:: About this task ::
Only the count is expected: the number of lines below that contain "service".

:: Materials provided ::
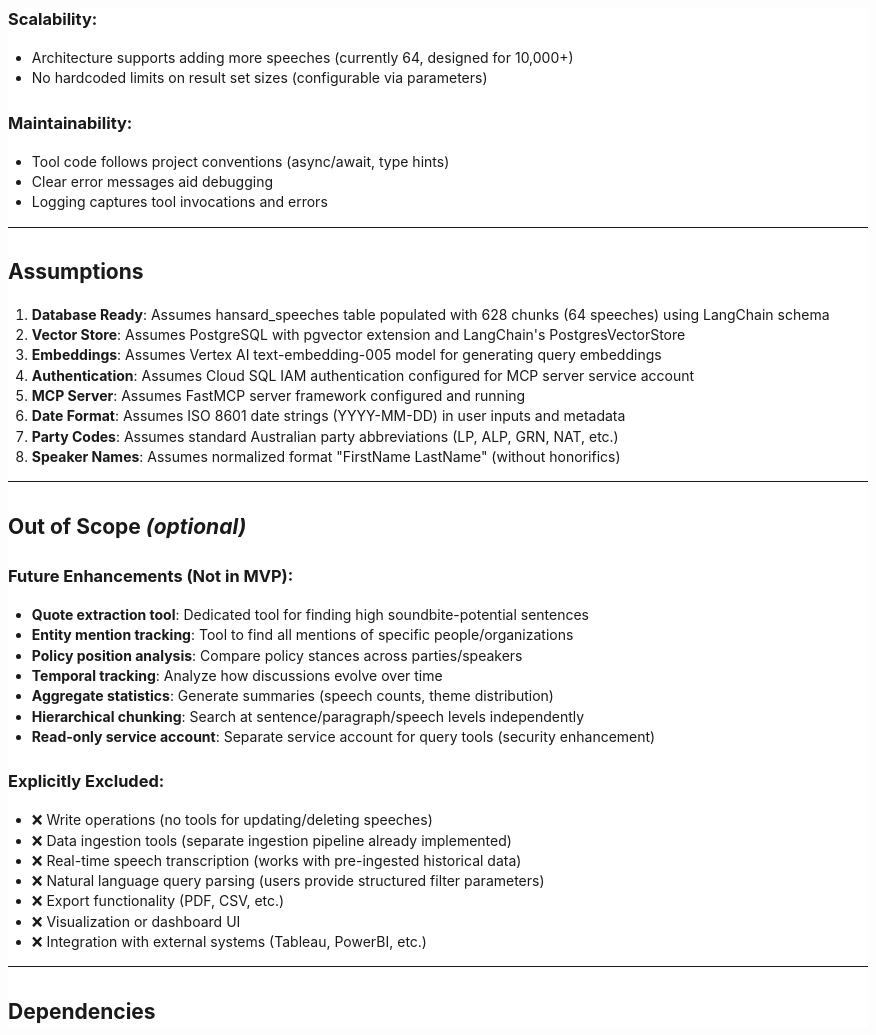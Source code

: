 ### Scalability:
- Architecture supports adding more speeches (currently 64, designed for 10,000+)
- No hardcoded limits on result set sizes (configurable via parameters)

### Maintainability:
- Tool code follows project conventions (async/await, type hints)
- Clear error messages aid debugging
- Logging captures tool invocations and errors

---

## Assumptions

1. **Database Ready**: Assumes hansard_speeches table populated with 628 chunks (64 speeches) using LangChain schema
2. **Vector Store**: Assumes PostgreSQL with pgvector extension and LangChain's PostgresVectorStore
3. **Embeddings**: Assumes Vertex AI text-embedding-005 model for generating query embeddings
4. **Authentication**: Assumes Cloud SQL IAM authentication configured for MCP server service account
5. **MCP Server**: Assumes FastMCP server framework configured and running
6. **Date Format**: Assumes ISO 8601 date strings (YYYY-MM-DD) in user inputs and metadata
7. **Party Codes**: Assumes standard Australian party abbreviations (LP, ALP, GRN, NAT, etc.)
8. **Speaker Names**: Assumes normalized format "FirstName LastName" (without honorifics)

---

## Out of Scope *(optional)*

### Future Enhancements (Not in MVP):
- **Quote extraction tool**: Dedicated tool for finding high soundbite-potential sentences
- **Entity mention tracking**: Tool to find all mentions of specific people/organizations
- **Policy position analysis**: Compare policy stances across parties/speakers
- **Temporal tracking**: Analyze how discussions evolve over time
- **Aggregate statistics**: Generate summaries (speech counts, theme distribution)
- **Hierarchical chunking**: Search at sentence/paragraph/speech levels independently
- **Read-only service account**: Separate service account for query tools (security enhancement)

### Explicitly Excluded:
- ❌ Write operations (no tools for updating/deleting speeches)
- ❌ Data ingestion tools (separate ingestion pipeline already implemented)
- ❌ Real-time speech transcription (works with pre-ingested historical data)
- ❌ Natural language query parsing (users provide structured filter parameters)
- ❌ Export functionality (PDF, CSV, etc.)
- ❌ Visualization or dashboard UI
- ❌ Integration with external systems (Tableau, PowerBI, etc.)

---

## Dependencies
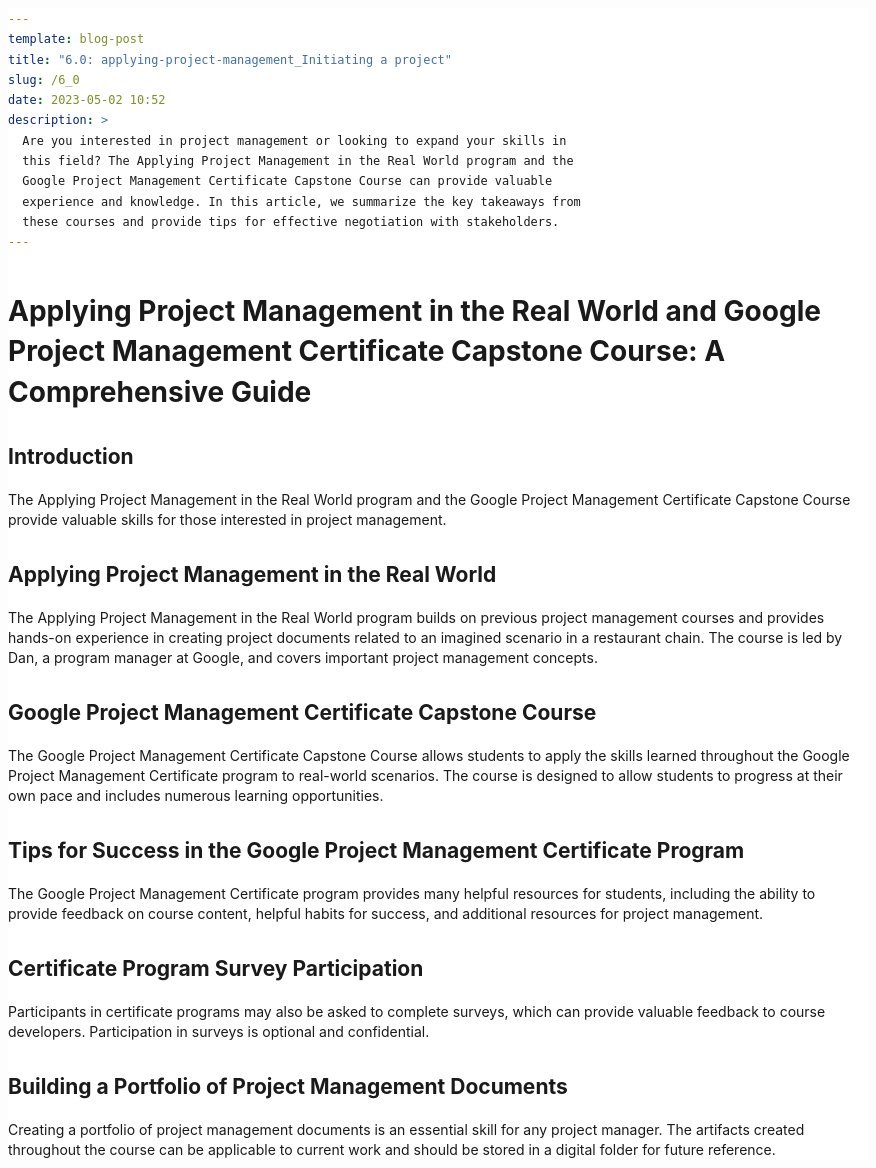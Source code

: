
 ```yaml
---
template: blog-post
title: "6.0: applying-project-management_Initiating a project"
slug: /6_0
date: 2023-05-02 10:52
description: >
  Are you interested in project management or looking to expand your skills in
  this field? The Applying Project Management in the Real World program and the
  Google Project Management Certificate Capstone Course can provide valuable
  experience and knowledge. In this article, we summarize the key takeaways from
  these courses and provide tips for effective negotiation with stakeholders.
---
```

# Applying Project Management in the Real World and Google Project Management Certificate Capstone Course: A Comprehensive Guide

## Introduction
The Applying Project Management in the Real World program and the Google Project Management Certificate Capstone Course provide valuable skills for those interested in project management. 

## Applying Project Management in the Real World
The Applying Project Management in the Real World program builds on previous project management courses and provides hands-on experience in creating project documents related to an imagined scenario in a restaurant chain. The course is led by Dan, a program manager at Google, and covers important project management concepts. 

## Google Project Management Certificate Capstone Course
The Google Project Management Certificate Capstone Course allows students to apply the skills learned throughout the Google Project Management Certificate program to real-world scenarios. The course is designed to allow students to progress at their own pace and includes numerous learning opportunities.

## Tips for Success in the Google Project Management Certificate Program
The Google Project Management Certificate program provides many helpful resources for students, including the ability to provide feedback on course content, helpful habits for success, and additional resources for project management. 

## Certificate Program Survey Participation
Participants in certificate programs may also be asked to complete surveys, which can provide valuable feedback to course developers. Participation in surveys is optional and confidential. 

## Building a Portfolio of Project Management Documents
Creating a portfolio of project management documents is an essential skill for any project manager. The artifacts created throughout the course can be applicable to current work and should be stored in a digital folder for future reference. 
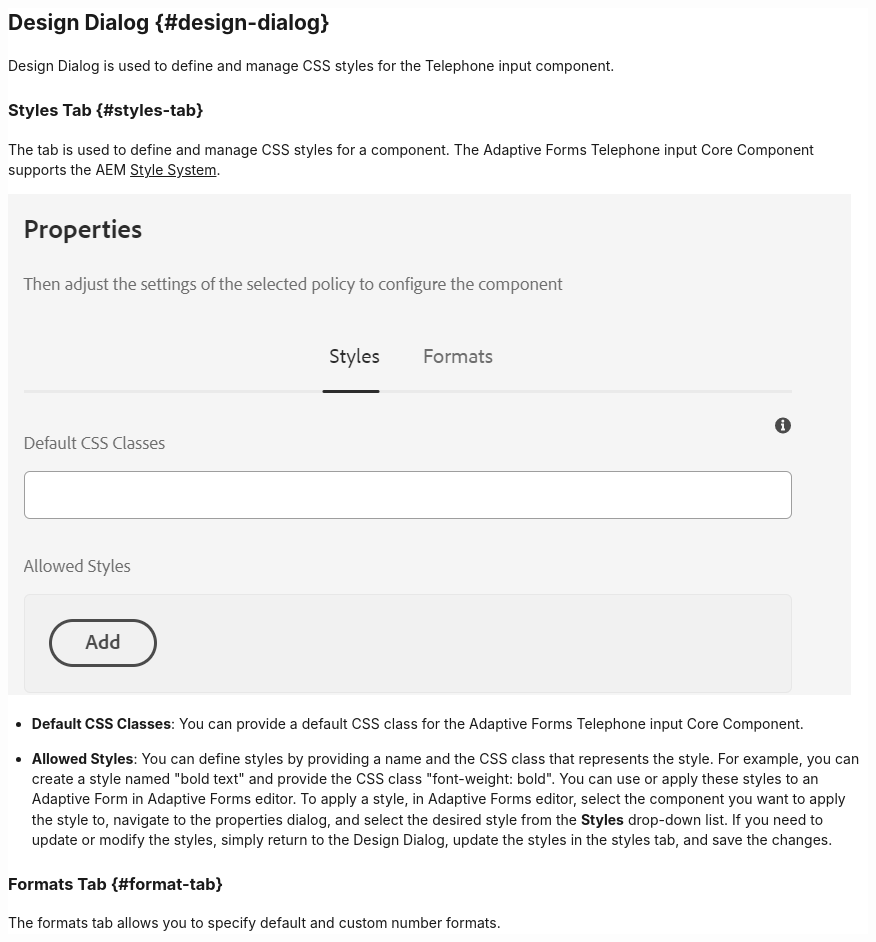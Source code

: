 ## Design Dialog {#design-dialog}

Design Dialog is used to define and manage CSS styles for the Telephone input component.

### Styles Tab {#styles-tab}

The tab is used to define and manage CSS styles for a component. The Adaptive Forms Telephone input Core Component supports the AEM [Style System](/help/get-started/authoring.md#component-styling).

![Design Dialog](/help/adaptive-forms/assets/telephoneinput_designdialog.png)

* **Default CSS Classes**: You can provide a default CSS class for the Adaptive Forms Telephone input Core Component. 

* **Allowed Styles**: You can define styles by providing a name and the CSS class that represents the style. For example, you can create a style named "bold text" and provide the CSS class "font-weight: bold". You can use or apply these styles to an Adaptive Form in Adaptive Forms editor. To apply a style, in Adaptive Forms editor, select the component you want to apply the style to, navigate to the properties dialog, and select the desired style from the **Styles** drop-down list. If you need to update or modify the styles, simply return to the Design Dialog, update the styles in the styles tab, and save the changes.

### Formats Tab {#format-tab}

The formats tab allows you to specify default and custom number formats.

:: Task solution ::
2